A prolific writer, over the years Buechner would author nearly 40 books, including novels, theological works, as well as a collection of short stories.
Honors for his work include the O. Henry Award, the Rosenthal Award, the Christianity and Literature Belles Lettres Prize, and being recognized by the American Academy and Institute of Arts and Letters.
He was also a finalist for the Pulitzer Prize and the National Book Award. He was also awarded eight honorary degrees from various academic institutions, including Yale University and the Virginia Theological Seminary.
“When I started out writing novels, my greatest difficulty was always in finding a plot,” he said in a 1996 interview, as quoted by Encyclopedia.com.

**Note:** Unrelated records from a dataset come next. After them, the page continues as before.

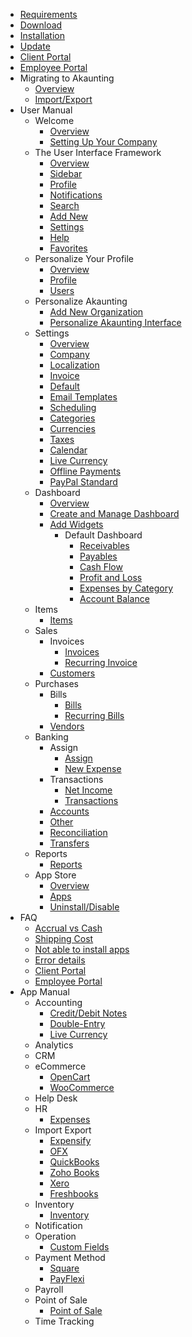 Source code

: * [Requirements](requirements)
* [Download](download)
* [Installation](installation)
* [Update](update)
* [Client Portal](client-portal)
* [Employee Portal](employee-portal)
* Migrating to Akaunting
    * [Overview](migrating-to-akaunting/overview)
    * [Import/Export](migrating-to-akaunting/import-export)
* User Manual
	* Welcome
		* [Overview](user-manual/welcome/overview)
		* [Setting Up Your Company](user-manual/welcome/setting-up-your-company)
	* The User Interface Framework
		* [Overview](user-manual/the-user-interface-framework/overview)
		* [Sidebar](user-manual/the-user-interface-framework/sidebar)
		* [Profile](user-manual/the-user-interface-framework/profile)
		* [Notifications](user-manual/the-user-interface-framework/notifications)
		* [Search](user-manual/the-user-interface-framework/search)
		* [Add New](user-manual/the-user-interface-framework/add-new)
		* [Settings](user-manual/the-user-interface-framework/settings)
		* [Help](user-manual/the-user-interface-framework/help)
		* [Favorites](user-manual/the-user-interface-framework/favorites)
	* Personalize Your Profile
		* [Overview](user-manual/personalize-your-profile/overview)
		* [Profile](user-manual/personalize-your-profile/profile)
		* [Users](user-manual/personalize-your-profile/users)
	* Personalize Akaunting
		* [Add New Organization](user-manual/personalize-akaunting/add-new-organization)
		* [Personalize Akaunting Interface](user-manual/personalize-akaunting/personalize-akaunting-interface)
	* Settings
		* [Overview](user-manual/settings/overview)
		* [Company](user-manual/settings/company)
		* [Localization](user-manual/settings/localization)
		* [Invoice](user-manual/settings/invoice)
		* [Default](user-manual/settings/default)
		* [Email Templates](user-manual/settings/email-templates)
		* [Scheduling](user-manual/settings/scheduling)
		* [Categories](user-manual/settings/categories)
		* [Currencies](user-manual/settings/currencies)
		* [Taxes](user-manual/settings/taxes)
		* [Calendar](user-manual/settings/calendar)
		* [Live Currency](user-manual/settings/live-currency)
		* [Offline Payments](user-manual/settings/offline-payments)
		* [PayPal Standard](user-manual/settings/paypal-standard)
	* Dashboard
		* [Overview](user-manual/dashboard/overview)
		* [Create and Manage Dashboard](user-manual/dashboard/create-and-manage-dashboard)
		* [Add Widgets](user-manual/dashboard/add-widgets)
			* Default Dashboard
				* [Receivables](user-manual/dashboard/default-dashboard/receivables)
				* [Payables](user-manual/dashboard/default-dashboard/payables)
				* [Cash Flow](user-manual/dashboard/default-dashboard/cash-flow)
				* [Profit and Loss](user-manual/dashboard/default-dashboard/profit-and-loss)
				* [Expenses by Category](user-manual/dashboard/default-dashboard/expenses-by-category)
				* [Account Balance](user-manual/dashboard/default-dashboard/account-balance)
	* Items
		* [Items](user-manual/items/items)
	* Sales
		* Invoices
			* [Invoices](user-manual/sales/invoices/invoices)
			* [Recurring Invoice](user-manual/sales/invoices/recurring-invoice)
		* [Customers](user-manual/sales/customers)
	* Purchases
		* Bills
			* [Bills](user-manual/purchases/bills/bills)
			* [Recurring Bills](user-manual/purchases/bills/recurring-bills)
		* [Vendors](user-manual/purchases/vendors)
	* Banking
		* Assign
			* [Assign](user-manual/banking/assign/assign)
			* [New Expense](user-manual/banking/assign/new-expense)
		* Transactions
			* [Net Income](user-manual/banking/transactions/net-income)
			* [Transactions](user-manual/banking/transactions/transactions)
		* [Accounts](user-manual/banking/accounts)
		* [Other](user-manual/banking/other)
		* [Reconciliation](user-manual/banking/reconciliation)
		* [Transfers](user-manual/banking/transfers)
	* Reports
		* [Reports](user-manual/reports/reports)
	* App Store
		* [Overview](user-manual/app-store/overview)
		* [Apps](user-manual/app-store/apps)
		* [Uninstall/Disable](user-manual/app-store/uninstall-disable)
* FAQ
    * [Accrual vs Cash](faq/accrual-vs-cash)
    * [Shipping Cost](faq/shipping-cost)
    * [Not able to install apps](faq/not-able-to-install-apps)
    * [Error details](faq/error-details)
    * [Client Portal](faq/client-portal)
    * [Employee Portal](faq/employee-portal)
* App Manual
	* Accounting
		* [Credit/Debit Notes](app-manual/accounting/credit-debit-notes)
		* [Double-Entry](app-manual/accounting/double-entry)
		* [Live Currency](app-manual/accounting/live-currency)
	* Analytics
	* CRM
	* eCommerce
		* [OpenCart](app-manual/ecommerce/opencart)
		* [WooCommerce](app-manual/ecommerce/woocommerce)
	* Help Desk
	* HR
	    * [Expenses](app-manual/hr/expenses)
	* Import Export
		* [Expensify](app-manual/import-export/expensify)
		* [OFX](app-manual/import-export/ofx)
		* [QuickBooks](app-manual/import-export/quickbooks)
		* [Zoho Books](app-manual/import-export/zohobooks)
		* [Xero](app-manual/import-export/xero)
		* [Freshbooks](app-manual/import-export/freshbooks)
	* Inventory
		* [Inventory](app-manual/inventory/inventory)
	* Notification
	* Operation
		* [Custom Fields](app-manual/operation/custom-fields)
	* Payment Method
		* [Square](app-manual/payment-method/square)
		* [PayFlexi](app-manual/payment-method/payflexi)
	* Payroll
	* Point of Sale
		* [Point of Sale](app-manual/point-of-sale/pos)
	* Time Tracking
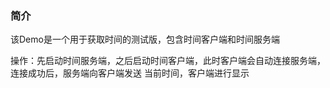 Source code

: ### 简介

该Demo是一个用于获取时间的测试版，包含时间客户端和时间服务端  

操作：先启动时间服务端，之后启动时间客户端，此时客户端会自动连接服务端，连接成功后，服务端向客户端发送
当前时间，客户端进行显示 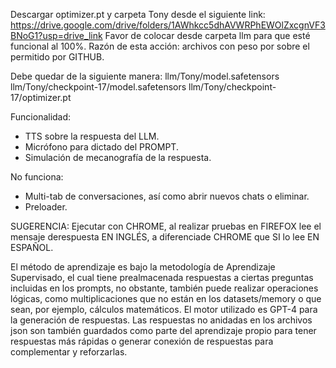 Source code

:  Descargar optimizer.pt y carpeta Tony desde el siguiente link:
 https://drive.google.com/drive/folders/1AWhkcc5dhAVWRPhEWOlZxcgnVF3BNoG1?usp=drive_link
 Favor de colocar desde carpeta llm para que esté funcional al 100%.
 Razón de esta acción: archivos con peso por sobre el permitido por GITHUB.

 Debe quedar de la siguiente manera:
 llm/Tony/model.safetensors
 llm/Tony/checkpoint-17/model.safetensors
 llm/Tony/checkpoint-17/optimizer.pt

 Funcionalidad:
 - TTS sobre la respuesta del LLM.
 - Micrófono para dictado del PROMPT.
 - Simulación de mecanografía de la respuesta.

 No funciona:
 - Multi-tab de conversaciones, así como abrir nuevos chats o eliminar.
 - Preloader.

 SUGERENCIA:
 Ejecutar con CHROME, al realizar pruebas en FIREFOX lee el mensaje derespuesta EN INGLÉS, a diferenciade CHROME que SI lo lee EN ESPAÑOL.

 El método de aprendizaje es bajo la metodología de Aprendizaje Supervisado, el cual tiene prealmacenada respuestas a ciertas preguntas incluidas en los prompts, no obstante, también puede realizar operaciones lógicas, como multiplicaciones que no están en  los datasets/memory o que sean, por ejemplo, cálculos matemáticos. El motor utilizado es GPT-4 para la generación de respuestas. Las respuestas no anidadas en los archivos json son también guardados como parte del aprendizaje propio para tener respuestas   más rápidas o generar conexión de respuestas para complementar y reforzarlas.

“Since then I have come to believe that there is only one plot. It has to do with the way life or reality or God … seeks to turn us into human beings, to make us whole, to make us Christs, to ‘save’ us … In my fiction and non-fiction alike, this is what everything I have written is about.”
In 2006, Washington National Cathedral held an event celebrating Buechner, in which a panel of clergy spoke about how Buechner had inspired their work.
One of the speakers at the 2006 event was the Rev. Barbara Brown Taylor, a former student of Buechner when she was enrolled at Yale Divinity School and a notable author in her own right.
“I’ve learned that language is revelatory. That it can ignite hearts, move mountains and change lives,” said Taylor at the time, recalling that Buechner’s voice was “restraint but insistent; as if he had something important to say but would not yell.”
“Dr. Buechner, you rearranged Yale,” she added.
Another panelist, the Rev. Canon Eugene Taylor Sutton, said Buechner's book, Telling the Truth: The Gospel as Tragedy, Comedy, and Fairy Tale, heavily influenced his life.
“I have not been the same preacher since I read it, nor the same Christian,” said Sutton in 2006, noting that Buechner has become a “household name to aspiring preachers across the nation.”
Jim Denison, a theologian and head of the Dallas, Texas-based Denison Ministries, wrote in a 2018 op-ed piece published by The Christian Post that Buechner was “one of my all-time favorite writers.”
“His latest book, The Remarkable Ordinary: How to Stop, Look and Listen to Life has been especially profound for me,” wrote Denison at the time.
“Buechner offers this practical tip: see other people as family. This helps us choose against anger, revenge, lust, or other destructive emotions that mar our ability to discern the image of God in them.”